Having my DHCP server configured with an additional external DNS server did work - of course, as long as the Samba DC jail is down, AD domain access is unavailable, but at least my users are able to browse their Facebook and TikTok accounts :clown_face:

As for the jails themselves, I’m not sure why they did not start on boot, even though I have the correct

jlmkr.py startup

command set, and this particular machine has been rebooted uneventfully a few times in the past…

I have put an additional mechanism in place to force start my jails manually a couple minutes after TrueNAS boots. Hopefully this will solve my immediate concern, that of losing administrative access to the server.

1 Like

jlmkr startup will start the jails configured to auto-start.

Check the config file for the jail or use the jlmkr command to make it autostart.

The relevant jails are set to auto-start. And they had been auto-starting over the prior few reboots - something happened during the last one, and none of them did come up.

It was probably a one-off thing, I did a couple reboots after putting in place an emergency fallback script to start them manually a few minutes after boot, if needed, and it wasn’t needed.

Ah!
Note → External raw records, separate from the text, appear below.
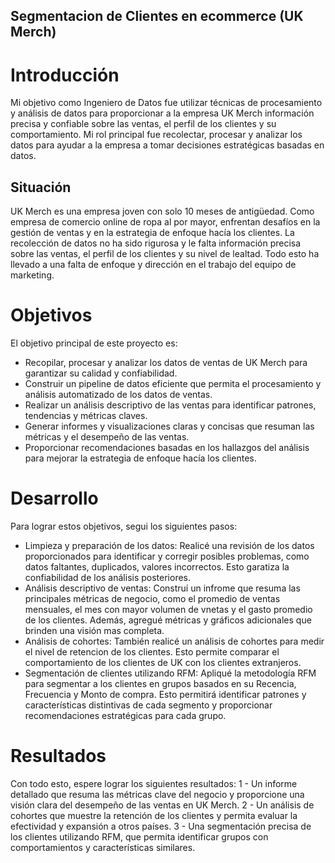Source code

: ## Segmentacion de Clientes en ecommerce (UK Merch)

# Introducción

Mi objetivo como Ingeniero de Datos fue utilizar técnicas de procesamiento y análisis de datos para proporcionar a la empresa UK Merch información precisa y confiable sobre las ventas, el perfil de los clientes y su comportamiento. Mi rol principal fue recolectar, procesar y analizar los datos para ayudar a la empresa a tomar decisiones estratégicas basadas en datos.

## Situación
UK Merch es una empresa joven con solo 10 meses de antigüedad. Como empresa de comercio online de ropa al por mayor, enfrentan desafíos en la gestión de ventas y en la estrategia de enfoque hacía los clientes. La recolección de datos no ha sido rigurosa y le falta información precisa sobre las ventas, el perfil de los clientes y su nivel de lealtad. Todo esto ha llevado a una falta de enfoque y dirección en el trabajo del equipo de marketing.

# Objetivos

El objetivo principal de este proyecto es:
* Recopilar, procesar y analizar los datos de ventas de UK Merch para garantizar su calidad y confiabilidad.
* Construir un pipeline de datos eficiente que permita el procesamiento y análisis automatizado de los datos de ventas.
* Realizar un análisis descriptivo de las ventas para identificar patrones, tendencias y métricas claves.
* Generar informes y visualizaciones claras y concisas que resuman las métricas y el desempeño de las ventas.
* Proporcionar recomendaciones basadas en los hallazgos del análisis para mejorar la estrategia de enfoque hacía los clientes.

# Desarrollo 

Para lograr estos objetivos, segui los siguientes pasos:
* Limpieza y preparación de los datos: Realicé una revisión de los datos proporcionados para identificar y corregir posibles problemas, como datos faltantes, duplicados, valores incorrectos. Esto garatiza la confiabilidad de los análisis posteriores.
* Análisis descriptivo de ventas: Construí un infrome que resuma las principales métricas de negocio, como el promedio de ventas mensuales, el mes con mayor volumen de vnetas y el gasto promedio de los clientes. Además, agregué métricas y gráficos adicionales que brinden una visión mas completa.
* Análisis de cohortes: También realicé un análisis de cohortes para medir el nivel de retencion de los clientes. Esto permite comparar el comportamiento de los clientes de UK con los clientes extranjeros.
* Segmentación de clientes utilizando RFM: Apliqué  la metodología RFM para segmentar a los clientes en grupos basados en su Recencia, Frecuencia y Monto de compra. Esto permitirá identificar patrones y características distintivas de cada segmento y proporcionar recomendaciones estratégicas para cada grupo.

# Resultados 

Con todo esto, espere lograr los siguientes resultados:
1 - Un informe detallado que resuma las métricas clave del negocio y proporcione una visión clara del desempeño de las ventas en UK Merch.
2 - Un análisis de cohortes que muestre la retención de los clientes y permita evaluar la efectividad y expansión a otros países.
3 - Una segmentación precisa de los clientes utilizando RFM, que permita identificar grupos con comportamientos y características similares. 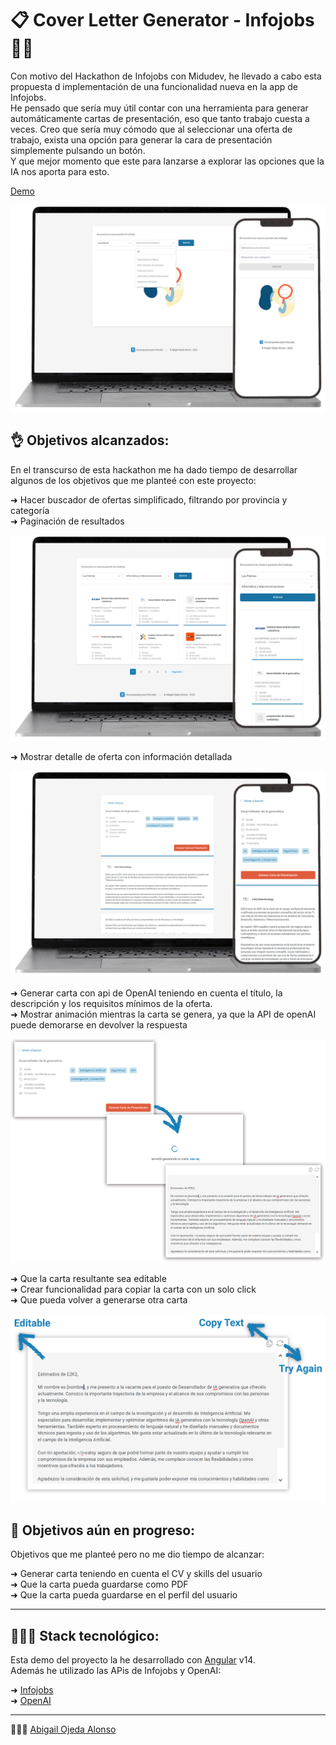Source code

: 
# 📋 Cover Letter Generator - Infojobs 💼🤖  

Con motivo del Hackathon de Infojobs con Midudev, he llevado a cabo esta propuesta d implementación de una funcionalidad nueva en la app de Infojobs.  
He pensado que sería muy útil contar con una herramienta para generar automáticamente cartas de presentación, eso que tanto trabajo cuesta a veces.
Creo que sería muy cómodo que al seleccionar una oferta de trabajo, exista una opción para generar la cara de presentación simplemente pulsando un botón.  
Y que mejor momento que este para lanzarse a explorar las opciones que la IA nos aporta para esto.  

[Demo](https://infojobs-hackathon-abigail.vercel.app/offers)  


![](screenshoots/home.png)


## 👌 Objetivos alcanzados:  

En el transcurso de esta hackathon me ha dado tiempo de desarrollar algunos de los objetivos que me planteé con este proyecto:  


➜ Hacer buscador de ofertas simplificado, filtrando por provincia y categoría   
➜ Paginación de resultados  
  
  ![](screenshoots/search.png)   

➜ Mostrar detalle de oferta con información detallada  
  
  ![](screenshoots/detail.png) 

➜ Generar carta con api de OpenAI teniendo en cuenta el título, la descripción y los requisitos mínimos de la oferta.  
➜ Mostrar animación mientras la carta se genera, ya que la API de openAI puede demorarse en devolver la respuesta
  
  ![](screenshoots/cover_letter.png)   
    
➜ Que la carta resultante sea editable  
➜ Crear funcionalidad para copiar la carta con un solo click  
➜ Que pueda volver a generarse otra carta  
    
  ![](screenshoots/cover_letter_detail.png)   
    

## 🚧 Objetivos aún en progreso:  
  
Objetivos que me planteé pero no me dio tiempo de alcanzar:  
  
➜ Generar carta teniendo en cuenta el CV y skills del usuario  
➜ Que la carta pueda guardarse como PDF  
➜ Que la carta pueda guardarse en el perfil del usuario  

---  
## 👩🏻‍💻 Stack tecnológico:

Esta demo del proyecto la he desarrollado con [Angular](https://angular.io/) v14.  
Además he utilizado las APis de Infojobs y OpenAI: 

➜  [Infojobs](https://developer.infojobs.net/)  
➜  [OpenAI](https://platform.openai.com/docs/api-reference)  


---
 🙋🏻‍♀️ [Abigail Ojeda Alonso](https://es.linkedin.com/in/abigail-ojeda)

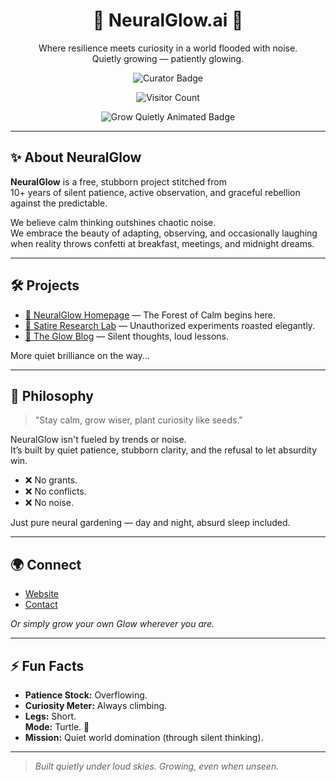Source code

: <h1 align="center">🌿 NeuralGlow.ai 🌿</h1>

<p align="center">
Where resilience meets curiosity in a world flooded with noise.<br>
Quietly growing — patiently glowing.
</p>

<p align="center">
  <img src="https://img.shields.io/badge/Calm%20Curator%20of%20Curiosity-%F0%9F%8C%B1-green?style=for-the-badge" alt="Curator Badge"/>
</p>

<p align="center">
  <img src="https://komarev.com/ghpvc/?username=neuralglow-consulting&label=Visitors&color=2e8b57&style=for-the-badge" alt="Visitor Count"/>
</p>

<p align="center">
  <img src="https://readme-typing-svg.herokuapp.com?font=Fira+Code&pause=1500&color=2E8B57&width=450&lines=Growing+Quietly...;Curiosity+Over+Noise.;NeuralGlow+Always+Expanding." alt="Grow Quietly Animated Badge" />
</p>

--- 

## ✨ About NeuralGlow

**NeuralGlow** is a free, stubborn project stitched from  
10+ years of silent patience, active observation, and graceful rebellion against the predictable.

We believe calm thinking outshines chaotic noise.  
We embrace the beauty of adapting, observing, and occasionally laughing when reality throws confetti at breakfast, meetings, and midnight dreams.

---

## 🛠️ Projects

- [🌳 NeuralGlow Homepage](http://neuralglow.ai/) — The Forest of Calm begins here.
- [🎪 Satire Research Lab](http://neuralglow.ai/satire-journals/) — Unauthorized experiments roasted elegantly.
- [📝 The Glow Blog](http://neuralglow.ai/blog/) — Silent thoughts, loud lessons.

More quiet brilliance on the way...

---

## 🌱 Philosophy

> "Stay calm, grow wiser, plant curiosity like seeds."

NeuralGlow isn't fueled by trends or noise.  
It’s built by quiet patience, stubborn clarity, and the refusal to let absurdity win.

- ❌ No grants.  
- ❌ No conflicts.  
- ❌ No noise.

Just pure neural gardening — day and night, absurd sleep included.

---

## 🌍 Connect

- [Website](https://neuralglow.ai/)
- [Contact](https://neuralglow.ai/contact.html)

_Or simply grow your own Glow wherever you are._

---

## ⚡ Fun Facts

- **Patience Stock:** Overflowing.
- **Curiosity Meter:** Always climbing.
- **Legs:** Short.  
  **Mode:** Turtle. 🐢
- **Mission:** Quiet world domination (through silent thinking).

---

> _Built quietly under loud skies. Growing, even when unseen._
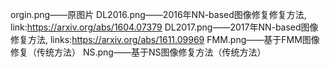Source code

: orgin.png——原图片
DL2016.png——2016年NN-based图像修复修复方法, link:https://arxiv.org/abs/1604.07379
DL2017.png——2017年NN-based图像修复方法, links:https://arxiv.org/abs/1611.09969
FMM.png——基于FMM图像修复（传统方法）
NS.png——基于NS图像修复方法（传统方法）

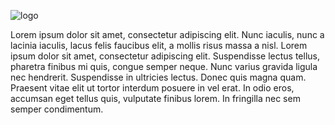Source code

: 
![logo](https://user-images.githubusercontent.com/95056942/181379399-b9bb8f87-0dc3-4206-b4cb-83c22205908f.png)

Lorem ipsum dolor sit amet, consectetur adipiscing elit. Nunc iaculis, nunc a lacinia iaculis, lacus felis faucibus elit, a mollis risus massa a nisl. Lorem ipsum dolor sit amet, consectetur adipiscing elit. Suspendisse lectus tellus, pharetra finibus mi quis, congue semper neque. Nunc varius gravida ligula nec hendrerit. Suspendisse in ultricies lectus. Donec quis magna quam. Praesent vitae elit ut tortor interdum posuere in vel erat. In odio eros, accumsan eget tellus quis, vulputate finibus lorem. In fringilla nec sem semper condimentum.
This important clue was not in your initial post:
“And they had been auto-starting over the prior few reboots”

Guess you sort of did with this, but clarity will always get your further sooner:
“and this particular machine has been rebooted uneventfully a few times in the past”

If “jlmkr.py startup” does not auto-start all jails with startup=1 in their config file,
the issue is jlmkr itself (guessing that jlmkr start <jail_name> works?).

Errors, messages, logs, journalctl?

Thank you for your input, but the error was a one-off thing. I have several other boxes that auto-start their jails flawlessly, and the jails in this one did auto-start today. I’m quite satisfied with the reliability of jlmkr startup, but still it is nice to have a fallback script.

Anyway, this was not originally a thread about jailmaker, and I have marked the original topic as solved.